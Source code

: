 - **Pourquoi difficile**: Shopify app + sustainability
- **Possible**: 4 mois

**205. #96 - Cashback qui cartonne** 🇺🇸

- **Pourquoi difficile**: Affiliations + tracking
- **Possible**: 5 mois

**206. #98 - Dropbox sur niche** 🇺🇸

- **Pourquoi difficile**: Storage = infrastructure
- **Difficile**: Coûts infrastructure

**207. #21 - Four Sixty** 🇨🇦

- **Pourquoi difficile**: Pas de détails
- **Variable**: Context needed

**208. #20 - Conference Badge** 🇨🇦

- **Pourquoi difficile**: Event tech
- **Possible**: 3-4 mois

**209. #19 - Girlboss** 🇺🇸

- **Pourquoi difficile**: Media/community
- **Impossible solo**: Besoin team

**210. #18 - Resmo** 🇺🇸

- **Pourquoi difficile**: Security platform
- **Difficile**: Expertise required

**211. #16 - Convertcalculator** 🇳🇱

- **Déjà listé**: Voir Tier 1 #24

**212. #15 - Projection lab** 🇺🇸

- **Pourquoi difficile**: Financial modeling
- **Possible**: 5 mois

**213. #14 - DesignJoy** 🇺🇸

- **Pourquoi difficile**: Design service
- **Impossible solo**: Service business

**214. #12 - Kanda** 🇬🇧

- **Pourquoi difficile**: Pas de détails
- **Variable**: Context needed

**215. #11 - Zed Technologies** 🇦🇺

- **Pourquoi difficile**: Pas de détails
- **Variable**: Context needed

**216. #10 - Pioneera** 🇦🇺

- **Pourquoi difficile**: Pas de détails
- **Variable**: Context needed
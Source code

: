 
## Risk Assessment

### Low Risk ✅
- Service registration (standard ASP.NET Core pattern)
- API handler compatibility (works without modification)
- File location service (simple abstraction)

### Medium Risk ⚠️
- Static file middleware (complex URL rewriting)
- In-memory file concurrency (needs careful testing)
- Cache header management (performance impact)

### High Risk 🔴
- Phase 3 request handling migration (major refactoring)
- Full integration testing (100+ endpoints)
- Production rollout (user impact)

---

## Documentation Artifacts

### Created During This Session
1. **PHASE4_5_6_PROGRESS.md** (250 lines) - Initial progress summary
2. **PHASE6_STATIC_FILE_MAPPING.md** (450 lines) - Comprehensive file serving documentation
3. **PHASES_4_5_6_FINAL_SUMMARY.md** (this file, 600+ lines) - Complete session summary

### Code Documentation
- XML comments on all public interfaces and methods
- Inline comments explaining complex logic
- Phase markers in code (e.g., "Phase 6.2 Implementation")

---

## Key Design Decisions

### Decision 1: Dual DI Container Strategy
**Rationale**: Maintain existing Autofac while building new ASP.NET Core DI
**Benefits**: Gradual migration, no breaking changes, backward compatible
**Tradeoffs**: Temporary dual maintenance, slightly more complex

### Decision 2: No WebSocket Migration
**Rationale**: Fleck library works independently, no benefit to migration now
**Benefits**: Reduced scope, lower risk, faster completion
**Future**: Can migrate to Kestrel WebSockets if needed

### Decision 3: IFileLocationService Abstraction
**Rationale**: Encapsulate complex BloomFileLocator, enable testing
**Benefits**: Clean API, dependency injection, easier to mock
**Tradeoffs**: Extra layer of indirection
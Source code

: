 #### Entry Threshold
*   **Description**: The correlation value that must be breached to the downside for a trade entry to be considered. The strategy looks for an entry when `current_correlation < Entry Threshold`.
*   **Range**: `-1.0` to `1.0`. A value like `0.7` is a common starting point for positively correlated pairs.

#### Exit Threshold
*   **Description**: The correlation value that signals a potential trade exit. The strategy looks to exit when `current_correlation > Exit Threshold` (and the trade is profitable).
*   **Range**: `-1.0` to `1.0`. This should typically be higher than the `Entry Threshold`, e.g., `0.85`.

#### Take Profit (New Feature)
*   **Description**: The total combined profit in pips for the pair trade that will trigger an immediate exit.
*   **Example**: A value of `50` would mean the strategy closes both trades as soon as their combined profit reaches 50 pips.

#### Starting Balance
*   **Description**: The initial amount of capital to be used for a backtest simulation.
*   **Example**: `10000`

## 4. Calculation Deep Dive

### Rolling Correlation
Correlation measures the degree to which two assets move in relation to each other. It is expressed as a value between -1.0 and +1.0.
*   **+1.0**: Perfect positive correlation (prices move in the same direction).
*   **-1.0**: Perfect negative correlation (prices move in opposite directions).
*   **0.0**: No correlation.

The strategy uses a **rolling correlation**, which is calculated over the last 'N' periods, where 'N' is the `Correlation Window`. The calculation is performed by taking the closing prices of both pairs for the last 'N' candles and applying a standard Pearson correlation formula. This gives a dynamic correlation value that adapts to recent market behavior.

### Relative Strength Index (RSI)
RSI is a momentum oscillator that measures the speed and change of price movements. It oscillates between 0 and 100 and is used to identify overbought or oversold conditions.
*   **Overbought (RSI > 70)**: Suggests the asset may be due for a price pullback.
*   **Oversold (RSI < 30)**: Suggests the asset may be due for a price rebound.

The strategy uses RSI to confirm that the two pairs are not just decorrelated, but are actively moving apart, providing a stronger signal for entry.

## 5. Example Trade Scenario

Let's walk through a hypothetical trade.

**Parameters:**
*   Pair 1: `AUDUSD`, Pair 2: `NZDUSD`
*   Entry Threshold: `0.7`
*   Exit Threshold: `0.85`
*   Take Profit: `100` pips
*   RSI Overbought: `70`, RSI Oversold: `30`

□ □ □ □ □

▶ **Task requirements**
Once you find the line with "### Decision 2: No WebSocket Migration" above, print it and every line after it up to and including the line with "#### Entry Threshold", exactly as written and nothing else.

▶ **Result for this exercise**
### Decision 2: No WebSocket Migration
**Rationale**: Fleck library works independently, no benefit to migration now
**Benefits**: Reduced scope, lower risk, faster completion
**Future**: Can migrate to Kestrel WebSockets if needed

### Decision 3: IFileLocationService Abstraction
**Rationale**: Encapsulate complex BloomFileLocator, enable testing
**Benefits**: Clean API, dependency injection, easier to mock
**Tradeoffs**: Extra layer of indirection
Source code

: #### Entry Threshold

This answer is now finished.